だけど良く考えてみると、この演奏の解釈は、人が語ったりするものではなく、音の美しさだけを追求していると思って聴くと急に理解できることに気づいた。
旋律のタイミングのズレも、音の美しさということであれば問題なくなる。旋律が何か語り掛けてくる感じだけは困った点ではあるのだけど、旋律に意味なんて無いと考えて聴くと、この曲の持つ美しさだけを感じられて、グールドが何を表現したいのかが見えてくるんじゃないかと思う。

このグールドの演奏での解釈のヒントがあったとすれば、グールドが空間をゆったりと使って音を限界まで空間に響かせていることにあると思う。

このグールドの演奏はラヴェルの「鐘の谷」を聴くのと同じように、1音1音の響きを大事に聴くことが重要だと思う。
残響もその後の静寂でさえも全ての音の響きを聴くことで、この演奏の美しさを感じられるのではないかと思う。
グールドはその1音1音をちゃんと聴ける時間を作るためにこそ、ゆったりとした演奏をしているのだと考えると、このグールドの解釈の仕組みが良くわかってくると思う。


それに対してオラフソンの演奏は、旋律が語り掛けてくるように旋律に感情が込められている。その旋律の口調はまさしく人が語り掛けるタイミングになっていて明確に語り掛けだと理解できる。

その旋律の語りは悲しくはないけど、どこか切なくて聴いている者をその音の空間に引き込んで行く。
オラフソンの演奏は感情表現が素直で美しい。この旋律は曲が持つ美しさを最大限に表現するためだ。

バッハというと旋律に深みのある感情を求めやすいけども、この曲の場合はそうではなくて、余り厚みのある大きな感情を込めると、旋律の美しさが弱くなるというトレードオフの関係にあるように思う。

だからオラフソンは旋律に深い感情を込めずに純粋な感情にしたのではないかと思う。

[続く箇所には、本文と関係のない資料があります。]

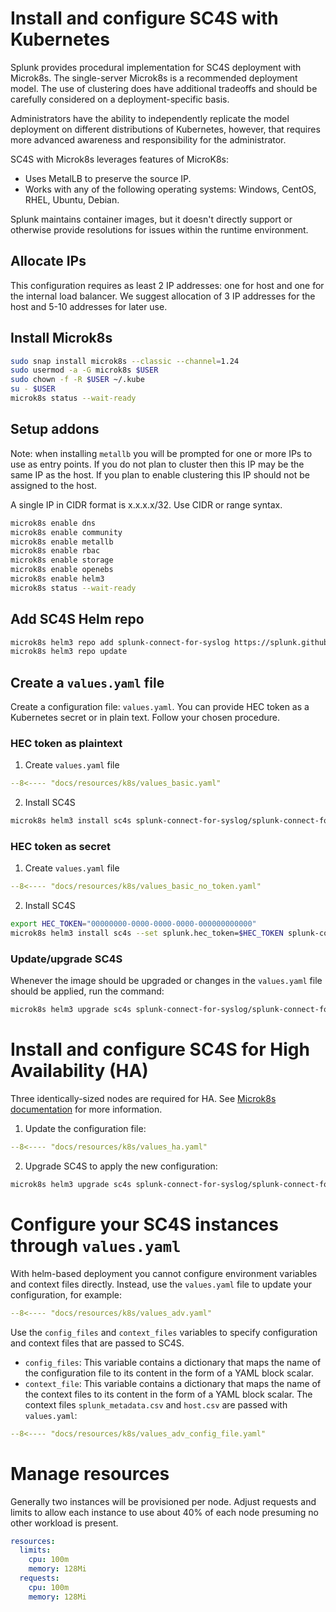 
# Install and configure SC4S with Kubernetes
Splunk provides procedural implementation for SC4S deployment with Microk8s. The single-server Microk8s is a recommended deployment model. The use of clustering does have additional tradeoffs and should be carefully considered on a deployment-specific basis.

Administrators have the ability to independently replicate the model deployment on different distributions of Kubernetes, however, that requires more advanced awareness and responsibility for the administrator.

SC4S with Microk8s leverages features of MicroK8s:
* Uses MetalLB to preserve the source IP.
* Works with any of the following operating systems: Windows, CentOS, RHEL, Ubuntu, Debian.

Splunk maintains container images, but it doesn't directly support or otherwise provide resolutions for issues within the runtime environment.

## Allocate IPs
This configuration requires as least 2 IP addresses: one for host and one for the internal load balancer. 
We suggest allocation of 3 IP addresses for the host and 5-10 addresses for later use.

## Install Microk8s
```bash
sudo snap install microk8s --classic --channel=1.24
sudo usermod -a -G microk8s $USER
sudo chown -f -R $USER ~/.kube
su - $USER
microk8s status --wait-ready
```

## Setup addons
Note: when installing `metallb` you will be prompted for one or more IPs to use as entry points. If you do not plan to cluster then this IP may be the same IP as the host. If you plan to enable clustering this IP should not be assigned to the host.

A single IP in CIDR format is x.x.x.x/32. Use CIDR or range syntax.

```bash
microk8s enable dns 
microk8s enable community
microk8s enable metallb 
microk8s enable rbac 
microk8s enable storage 
microk8s enable openebs 
microk8s enable helm3
microk8s status --wait-ready
```

## Add SC4S Helm repo

```bash
microk8s helm3 repo add splunk-connect-for-syslog https://splunk.github.io/splunk-connect-for-syslog
microk8s helm3 repo update
```

## Create a `values.yaml` file
Create a configuration file: `values.yaml`. You can provide HEC token as a Kubernetes secret or in plain text. Follow your chosen procedure.

### HEC token as plaintext
1. Create `values.yaml` file

```yaml
--8<---- "docs/resources/k8s/values_basic.yaml"
```

2. Install SC4S
```bash
microk8s helm3 install sc4s splunk-connect-for-syslog/splunk-connect-for-syslog -f values.yaml
```

### HEC token as secret
1. Create `values.yaml` file

```yaml
--8<---- "docs/resources/k8s/values_basic_no_token.yaml"
```

2. Install SC4S
```bash
export HEC_TOKEN="00000000-0000-0000-0000-000000000000"
microk8s helm3 install sc4s --set splunk.hec_token=$HEC_TOKEN splunk-connect-for-syslog/splunk-connect-for-syslog -f values.yaml
```

### Update/upgrade SC4S 
Whenever the image should be upgraded or changes in the `values.yaml` file should be applied, run the command:

```bash
microk8s helm3 upgrade sc4s splunk-connect-for-syslog/splunk-connect-for-syslog -f values.yaml
```

# Install and configure SC4S for High Availability (HA)

Three identically-sized nodes are required for HA. See [Microk8s documentation](https://microk8s.io/docs/high-availability) for more information.

1. Update the configuration file:
```yaml
--8<---- "docs/resources/k8s/values_ha.yaml"
```

2. Upgrade SC4S to apply the new configuration:
```bash
microk8s helm3 upgrade sc4s splunk-connect-for-syslog/splunk-connect-for-syslog -f values.yaml
```

# Configure your SC4S instances through `values.yaml`

With helm-based deployment you cannot configure environment variables and 
context files directly. Instead, use the `values.yaml` file to update your configuration, for example:

```yaml
--8<---- "docs/resources/k8s/values_adv.yaml"

```

Use the `config_files` and `context_files` variables to specify configuration and context files that are passed to SC4S.

- `config_files`: This variable contains a dictionary that maps the name of the configuration file to its content in the form of a YAML block scalar.
- `context_file`: This variable contains a dictionary that maps the name of the context files to its content in the form of a YAML block scalar. The context files `splunk_metadata.csv` and `host.csv` are passed with `values.yaml`:
```yaml
--8<---- "docs/resources/k8s/values_adv_config_file.yaml"
```

# Manage resources

Generally two instances will be provisioned per node. Adjust requests and limits to
allow each instance to use about 40% of each node presuming no other workload is present.

```yaml
resources:
  limits:
    cpu: 100m
    memory: 128Mi
  requests:
    cpu: 100m
    memory: 128Mi
```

そこをいつものバッハの曲のように声部を扱うと、この曲場合は逆効果になるのではないだろうか。



バッハは原曲のマルチェッロの曲を編曲してこの曲を作ったわけだけども、だいぶこの曲は原曲とは違う作りになっている。
だけど思うのは、バッハはこの曲がもつ切なくて人を引き付けるこの旋律の響きを大事に強調して編曲したのではないかということだ。

バッハがどこまでこの曲の旋律に感情を込めたのかはわからないけども、旋律に感情を込めても込めなくてもこの曲がもつ美しさは変わらないように思う。それこそがバッハのこの曲で表現したかった部分ではないかと思う。

だから思うに、この曲の解釈において過剰な感情を込めて、この曲の旋律の美しさを弱くするような演奏にすると、バッハの目的とは合わないと考えて、グールドは旋律に感情そのものを込めないという大胆な解釈になったのではないだろうか。

オラフソンも美しい旋律を壊さないように素直に演奏したことで、この曲がもつ美しさを二人とも壊さずに演奏出来たのではないか。
そもそもが、この編曲の旋律には感情を深く込めるだけの幅というか容量がない。感情を深く込めると美しい旋律が壊れてくる。
バッハはこの旋律の持つ繊細さをそのままにして、旋律に感情を込めにくいように曲を作っていたのではないだろうか。

この演奏の聴きどころは、旋律の美しさを二人がどう保ちながら演奏をしているかという事だと思う。この曲の旋律には感情が必要なのか必要ではないのか。そこまで見えてくると、この曲の良さが何なのかも良く分かるようになるのではないかと思う。